- [Data extracts]
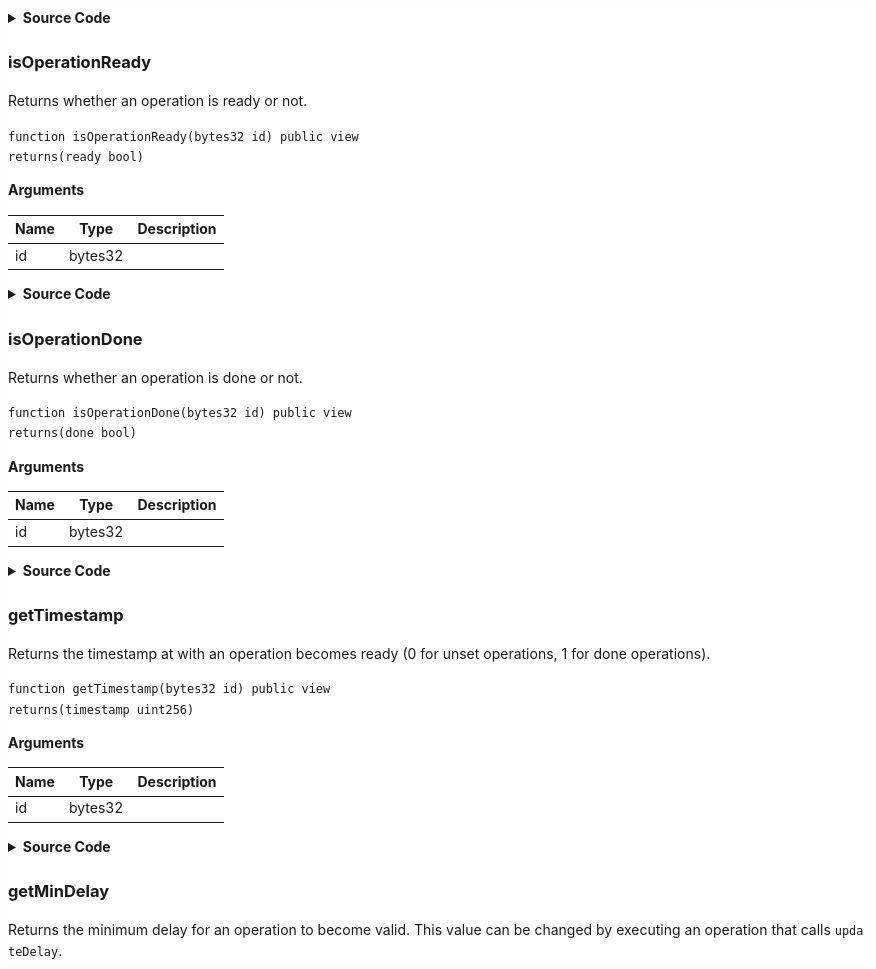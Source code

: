 <details><summary><strong>Source Code</strong></summary></details>

### isOperationReady

Returns whether an operation is ready or not.

```solidity
function isOperationReady(bytes32 id) public view
returns(ready bool)
```

**Arguments**

| Name        | Type           | Description  |
| ------------- |------------- | -----|
| id | bytes32 |  | 

<details><summary><strong>Source Code</strong></summary></details>

### isOperationDone

Returns whether an operation is done or not.

```solidity
function isOperationDone(bytes32 id) public view
returns(done bool)
```

**Arguments**

| Name        | Type           | Description  |
| ------------- |------------- | -----|
| id | bytes32 |  | 

<details><summary><strong>Source Code</strong></summary></details>

### getTimestamp

Returns the timestamp at with an operation becomes ready (0 for
 unset operations, 1 for done operations).

```solidity
function getTimestamp(bytes32 id) public view
returns(timestamp uint256)
```

**Arguments**

| Name        | Type           | Description  |
| ------------- |------------- | -----|
| id | bytes32 |  | 

<details><summary><strong>Source Code</strong></summary></details>

### getMinDelay

Returns the minimum delay for an operation to become valid.
 This value can be changed by executing an operation that calls `updateDelay`.

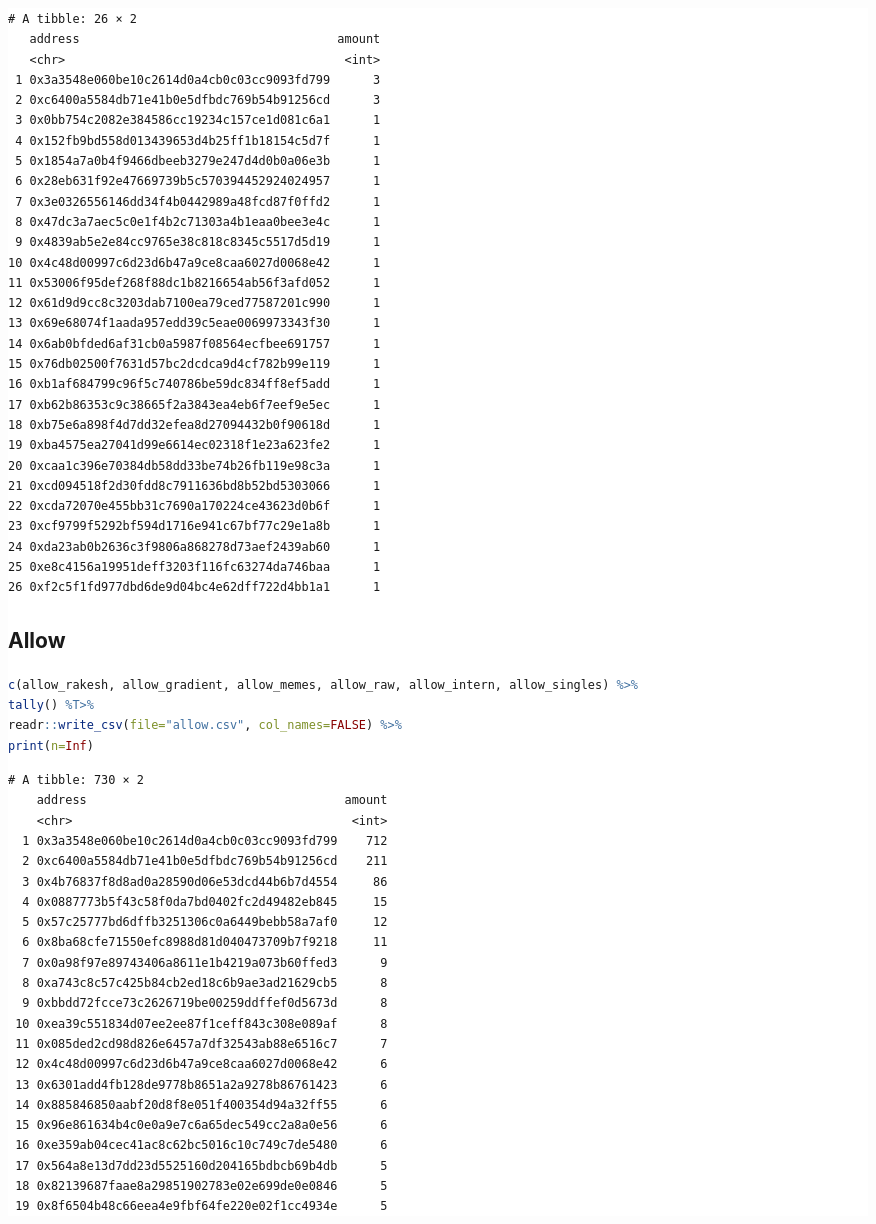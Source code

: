     # A tibble: 26 × 2
       address                                    amount
       <chr>                                       <int>
     1 0x3a3548e060be10c2614d0a4cb0c03cc9093fd799      3
     2 0xc6400a5584db71e41b0e5dfbdc769b54b91256cd      3
     3 0x0bb754c2082e384586cc19234c157ce1d081c6a1      1
     4 0x152fb9bd558d013439653d4b25ff1b18154c5d7f      1
     5 0x1854a7a0b4f9466dbeeb3279e247d4d0b0a06e3b      1
     6 0x28eb631f92e47669739b5c570394452924024957      1
     7 0x3e0326556146dd34f4b0442989a48fcd87f0ffd2      1
     8 0x47dc3a7aec5c0e1f4b2c71303a4b1eaa0bee3e4c      1
     9 0x4839ab5e2e84cc9765e38c818c8345c5517d5d19      1
    10 0x4c48d00997c6d23d6b47a9ce8caa6027d0068e42      1
    11 0x53006f95def268f88dc1b8216654ab56f3afd052      1
    12 0x61d9d9cc8c3203dab7100ea79ced77587201c990      1
    13 0x69e68074f1aada957edd39c5eae0069973343f30      1
    14 0x6ab0bfded6af31cb0a5987f08564ecfbee691757      1
    15 0x76db02500f7631d57bc2dcdca9d4cf782b99e119      1
    16 0xb1af684799c96f5c740786be59dc834ff8ef5add      1
    17 0xb62b86353c9c38665f2a3843ea4eb6f7eef9e5ec      1
    18 0xb75e6a898f4d7dd32efea8d27094432b0f90618d      1
    19 0xba4575ea27041d99e6614ec02318f1e23a623fe2      1
    20 0xcaa1c396e70384db58dd33be74b26fb119e98c3a      1
    21 0xcd094518f2d30fdd8c7911636bd8b52bd5303066      1
    22 0xcda72070e455bb31c7690a170224ce43623d0b6f      1
    23 0xcf9799f5292bf594d1716e941c67bf77c29e1a8b      1
    24 0xda23ab0b2636c3f9806a868278d73aef2439ab60      1
    25 0xe8c4156a19951deff3203f116fc63274da746baa      1
    26 0xf2c5f1fd977dbd6de9d04bc4e62dff722d4bb1a1      1

## Allow

``` r
c(allow_rakesh, allow_gradient, allow_memes, allow_raw, allow_intern, allow_singles) %>%
tally() %T>%
readr::write_csv(file="allow.csv", col_names=FALSE) %>%
print(n=Inf)
```

    # A tibble: 730 × 2
        address                                    amount
        <chr>                                       <int>
      1 0x3a3548e060be10c2614d0a4cb0c03cc9093fd799    712
      2 0xc6400a5584db71e41b0e5dfbdc769b54b91256cd    211
      3 0x4b76837f8d8ad0a28590d06e53dcd44b6b7d4554     86
      4 0x0887773b5f43c58f0da7bd0402fc2d49482eb845     15
      5 0x57c25777bd6dffb3251306c0a6449bebb58a7af0     12
      6 0x8ba68cfe71550efc8988d81d040473709b7f9218     11
      7 0x0a98f97e89743406a8611e1b4219a073b60ffed3      9
      8 0xa743c8c57c425b84cb2ed18c6b9ae3ad21629cb5      8
      9 0xbbdd72fcce73c2626719be00259ddffef0d5673d      8
     10 0xea39c551834d07ee2ee87f1ceff843c308e089af      8
     11 0x085ded2cd98d826e6457a7df32543ab88e6516c7      7
     12 0x4c48d00997c6d23d6b47a9ce8caa6027d0068e42      6
     13 0x6301add4fb128de9778b8651a2a9278b86761423      6
     14 0x885846850aabf20d8f8e051f400354d94a32ff55      6
     15 0x96e861634b4c0e0a9e7c6a65dec549cc2a8a0e56      6
     16 0xe359ab04cec41ac8c62bc5016c10c749c7de5480      6
     17 0x564a8e13d7dd23d5525160d204165bdbcb69b4db      5
     18 0x82139687faae8a29851902783e02e699de0e0846      5
     19 0x8f6504b48c66eea4e9fbf64fe220e02f1cc4934e      5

- [Problem statement] Now transcribe all the entries above exactly, so that no picture is carried over.

- [Solved problem]
Source code

: <details><summary><strong>Source Code</strong></summary></details>

### isOperationReady

Returns whether an operation is ready or not.

```solidity
function isOperationReady(bytes32 id) public view
returns(ready bool)
```

**Arguments**

| Name        | Type           | Description  |
| ------------- |------------- | -----|
| id | bytes32 |  | 

<details><summary><strong>Source Code</strong></summary></details>

### isOperationDone

Returns whether an operation is done or not.

```solidity
function isOperationDone(bytes32 id) public view
returns(done bool)
```

**Arguments**

| Name        | Type           | Description  |
| ------------- |------------- | -----|
| id | bytes32 |  | 

<details><summary><strong>Source Code</strong></summary></details>

### getTimestamp

Returns the timestamp at with an operation becomes ready (0 for
 unset operations, 1 for done operations).

```solidity
function getTimestamp(bytes32 id) public view
returns(timestamp uint256)
```

**Arguments**

| Name        | Type           | Description  |
| ------------- |------------- | -----|
| id | bytes32 |  | 

<details><summary><strong>Source Code</strong></summary></details>

### getMinDelay

Returns the minimum delay for an operation to become valid.
 This value can be changed by executing an operation that calls `updateDelay`.

Source code

:     # A tibble: 26 × 2
       address                                    amount
       <chr>                                       <int>
     1 0x3a3548e060be10c2614d0a4cb0c03cc9093fd799      3
     2 0xc6400a5584db71e41b0e5dfbdc769b54b91256cd      3
     3 0x0bb754c2082e384586cc19234c157ce1d081c6a1      1
     4 0x152fb9bd558d013439653d4b25ff1b18154c5d7f      1
     5 0x1854a7a0b4f9466dbeeb3279e247d4d0b0a06e3b      1
     6 0x28eb631f92e47669739b5c570394452924024957      1
     7 0x3e0326556146dd34f4b0442989a48fcd87f0ffd2      1
     8 0x47dc3a7aec5c0e1f4b2c71303a4b1eaa0bee3e4c      1
     9 0x4839ab5e2e84cc9765e38c818c8345c5517d5d19      1
    10 0x4c48d00997c6d23d6b47a9ce8caa6027d0068e42      1
    11 0x53006f95def268f88dc1b8216654ab56f3afd052      1
    12 0x61d9d9cc8c3203dab7100ea79ced77587201c990      1
    13 0x69e68074f1aada957edd39c5eae0069973343f30      1
    14 0x6ab0bfded6af31cb0a5987f08564ecfbee691757      1
    15 0x76db02500f7631d57bc2dcdca9d4cf782b99e119      1
    16 0xb1af684799c96f5c740786be59dc834ff8ef5add      1
    17 0xb62b86353c9c38665f2a3843ea4eb6f7eef9e5ec      1
    18 0xb75e6a898f4d7dd32efea8d27094432b0f90618d      1
    19 0xba4575ea27041d99e6614ec02318f1e23a623fe2      1
    20 0xcaa1c396e70384db58dd33be74b26fb119e98c3a      1
    21 0xcd094518f2d30fdd8c7911636bd8b52bd5303066      1
    22 0xcda72070e455bb31c7690a170224ce43623d0b6f      1
    23 0xcf9799f5292bf594d1716e941c67bf77c29e1a8b      1
    24 0xda23ab0b2636c3f9806a868278d73aef2439ab60      1
    25 0xe8c4156a19951deff3203f116fc63274da746baa      1
    26 0xf2c5f1fd977dbd6de9d04bc4e62dff722d4bb1a1      1

## Allow

``` r
c(allow_rakesh, allow_gradient, allow_memes, allow_raw, allow_intern, allow_singles) %>%
tally() %T>%
readr::write_csv(file="allow.csv", col_names=FALSE) %>%
print(n=Inf)
```

    # A tibble: 730 × 2
        address                                    amount
        <chr>                                       <int>
      1 0x3a3548e060be10c2614d0a4cb0c03cc9093fd799    712
      2 0xc6400a5584db71e41b0e5dfbdc769b54b91256cd    211
      3 0x4b76837f8d8ad0a28590d06e53dcd44b6b7d4554     86
      4 0x0887773b5f43c58f0da7bd0402fc2d49482eb845     15
      5 0x57c25777bd6dffb3251306c0a6449bebb58a7af0     12
      6 0x8ba68cfe71550efc8988d81d040473709b7f9218     11
      7 0x0a98f97e89743406a8611e1b4219a073b60ffed3      9
      8 0xa743c8c57c425b84cb2ed18c6b9ae3ad21629cb5      8
      9 0xbbdd72fcce73c2626719be00259ddffef0d5673d      8
     10 0xea39c551834d07ee2ee87f1ceff843c308e089af      8
     11 0x085ded2cd98d826e6457a7df32543ab88e6516c7      7
     12 0x4c48d00997c6d23d6b47a9ce8caa6027d0068e42      6
     13 0x6301add4fb128de9778b8651a2a9278b86761423      6
     14 0x885846850aabf20d8f8e051f400354d94a32ff55      6
     15 0x96e861634b4c0e0a9e7c6a65dec549cc2a8a0e56      6
     16 0xe359ab04cec41ac8c62bc5016c10c749c7de5480      6
     17 0x564a8e13d7dd23d5525160d204165bdbcb69b4db      5
     18 0x82139687faae8a29851902783e02e699de0e0846      5
     19 0x8f6504b48c66eea4e9fbf64fe220e02f1cc4934e      5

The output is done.